Gwen et moi l’observions avec attention. Où voulait-il en venir ? Comment comptait-il persuader ces gens ? Si nous n’avions pas réussi à convaincre Georges, il était peu probable qu’ils nous suivent. Les rescapés se pliaient toujours à ses ordres, sans la moindre exception. Je me tournai vers l’intéressé : il taillait de nouvelles flèches pour la chasse avec des gestes nerveux. Visiblement, notre discussion dans la forêt l’avait bouleversé plus que je ne le pensais.

      -          Il suffit de leur décrire ces Arbres-Maison et ce qu’ils peuvent nous apporter, reprit Edwin. Ils verront vite qu’il est dans leur intérêt de déménager.

     -          Bon, très bien. On peut toujours essayer. Par contre Georges va être fou de rage. Il va prendre ce discours pour un affrontement et on risque de faire éclater le clan à nouveau.

      -          C’est un risque à prendre, intervint Gwendoline. Et on va le prendre tout de suite !

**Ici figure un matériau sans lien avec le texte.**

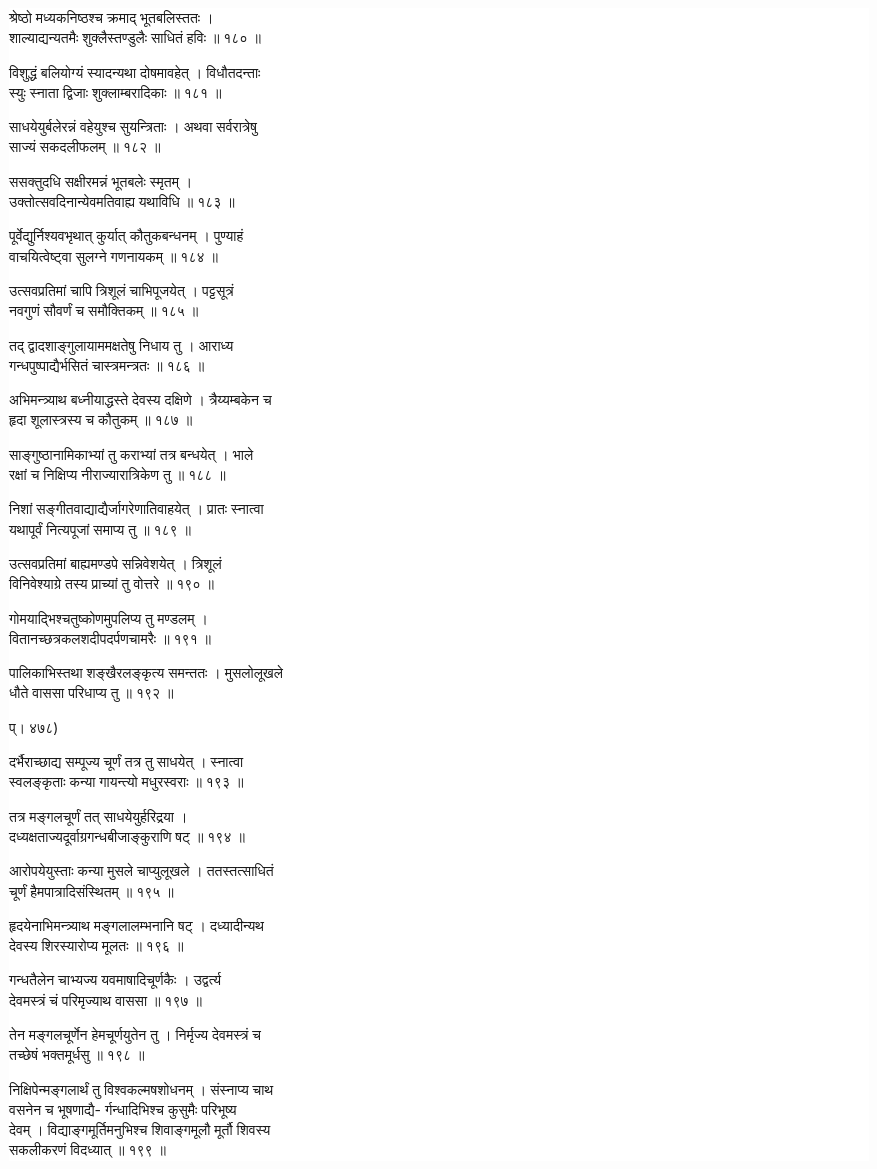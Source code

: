 श्रेष्ठो मध्यकनिष्ठश्च क्रमाद् भूतबलिस्ततः ।   
शाल्याद्यन्यतमैः शुक्लैस्तण्डुलैः साधितं हविः ॥ १८० ॥   

विशुद्धं बलियोग्यं स्यादन्यथा दोषमावहेत् । विधौतदन्ताः   
स्युः स्नाता द्विजाः शुक्लाम्बरादिकाः ॥ १८१ ॥   

साधयेयुर्बलेरन्नं वहेयुश्च सुयन्त्रिताः । अथवा सर्वरात्रेषु   
साज्यं सकदलीफलम् ॥ १८२ ॥   

ससक्तुदधि सक्षीरमन्नं भूतबलेः स्मृतम् ।   
उक्तोत्सवदिनान्येवमतिवाह्य यथाविधि ॥ १८३ ॥   

पूर्वेद्युर्निश्यवभृथात् कुर्यात् कौतुकबन्धनम् । पुण्याहं   
वाचयित्वेष्ट्वा सुलग्ने गणनायकम् ॥ १८४ ॥   

उत्सवप्रतिमां चापि त्रिशूलं चाभिपूजयेत् । पट्टसूत्रं   
नवगुणं सौवर्णं च समौक्तिकम् ॥ १८५ ॥   

तद् द्वादशाङ्गुलायाममक्षतेषु निधाय तु । आराध्य   
गन्धपुष्पाद्यैर्भसितं चास्त्रमन्त्रतः ॥ १८६ ॥   

अभिमन्त्र्याथ बध्नीयाद्धस्ते देवस्य दक्षिणे । त्रैय्यम्बकेन च   
हृदा शूलास्त्रस्य च कौतुकम् ॥ १८७ ॥   

साङ्गुष्ठानामिकाभ्यां तु कराभ्यां तत्र बन्धयेत् । भाले   
रक्षां च निक्षिप्य नीराज्यारात्रिकेण तु ॥ १८८ ॥   

निशां सङ्गीतवाद्याद्यैर्जागरेणातिवाहयेत् । प्रातः स्नात्वा   
यथापूर्वं नित्यपूजां समाप्य तु ॥ १८९ ॥   

उत्सवप्रतिमां बाह्यमण्डपे सन्निवेशयेत् । त्रिशूलं   
विनिवेश्याग्रे तस्य प्राच्यां तु वोत्तरे ॥ १९० ॥   

गोमयाद्भिश्चतुष्कोणमुपलिप्य तु मण्डलम् ।   
वितानच्छत्रकलशदीपदर्पणचामरैः ॥ १९१ ॥   

पालिकाभिस्तथा शङ्खैरलङ्कृत्य समन्ततः । मुसलोलूखले   
धौते वाससा परिधाप्य तु ॥ १९२ ॥   

प्। ४७८)   

दर्भैराच्छाद्य सम्पूज्य चूर्णं तत्र तु साधयेत् । स्नात्वा   
स्वलङ्कृताः कन्या गायन्त्यो मधुरस्वराः ॥ १९३ ॥   

तत्र मङ्गलचूर्णं तत् साधयेयुर्हरिद्रया ।   
दध्यक्षताज्यदूर्वाग्रगन्धबीजाङ्कुराणि षट् ॥ १९४ ॥   

आरोपयेयुस्ताः कन्या मुसले चाप्युलूखले । ततस्तत्साधितं   
चूर्णं हैमपात्रादिसंस्थितम् ॥ १९५ ॥   

हृदयेनाभिमन्त्र्याथ मङ्गलालम्भनानि षट् । दध्यादीन्यथ   
देवस्य शिरस्यारोप्य मूलतः ॥ १९६ ॥   

गन्धतैलेन चाभ्यज्य यवमाषादिचूर्णकैः । उद्वर्त्य   
देवमस्त्रं चं परिमृज्याथ वाससा ॥ १९७ ॥   

तेन मङ्गलचूर्णेन हेमचूर्णयुतेन तु । निर्मृज्य देवमस्त्रं च   
तच्छेषं भक्तमूर्धसु ॥ १९८ ॥   

निक्षिपेन्मङ्गलार्थं तु विश्वकल्मषशोधनम् । संस्नाप्य चाथ   
वसनेन च भूषणाद्यै- र्गन्धादिभिश्च कुसुमैः परिभूष्य   
देवम् । विद्याङ्गमूर्तिमनुभिश्च शिवाङ्गमूलौ मूर्तौ शिवस्य   
सकलीकरणं विदध्यात् ॥ १९९ ॥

Elle se précipita vers la stalagmite géante qui surplombait la Grand-Salle et y grimpa avant qu’Edwin et moi ayons eu le temps de dire un seul mot. Elle allait tout dévoiler et il était trop tard pour l’arrêter. Nous ne pouvions plus que croiser les doigts en espérant que Gwen ne rate pas son coup. Je m’arrêtai au pied de la stalagmite, suivi de près par Edwin qui boitillait pour me rejoindre. Elle appela alors tous les naufragés à se regrouper et à l’écouter. Au fond de la salle, je vis Georges abandonner ses flèches et se lever, les sourcils froncés. Il s’approcha mais resta un peu en retrait, les bras croisés sur sa poitrine en un signe qui ressemblait presque à un défi.

Reportant mon regard sur Gwen, je m’émerveillai de l’image que j’avais face à moi. La Grand-Salle renvoyait ses couleurs orangées sur la base de la stalactite tandis que la lumière du jour, qui provenait du trou dans la voûte de la grotte, baignait Gwen tel un rayon de lumière divine. Elle était vêtue d’une tunique légère et d’un pantalon élimé. Ses longs cheveux blonds bouclés descendaient en cascade sur ses épaules et ses grands yeux d’un bleu profond scrutaient la foule à ses pieds avec bienveillance. En cet instant, elle incarnait la simplicité, la vie et l’espoir. Et c’était beau.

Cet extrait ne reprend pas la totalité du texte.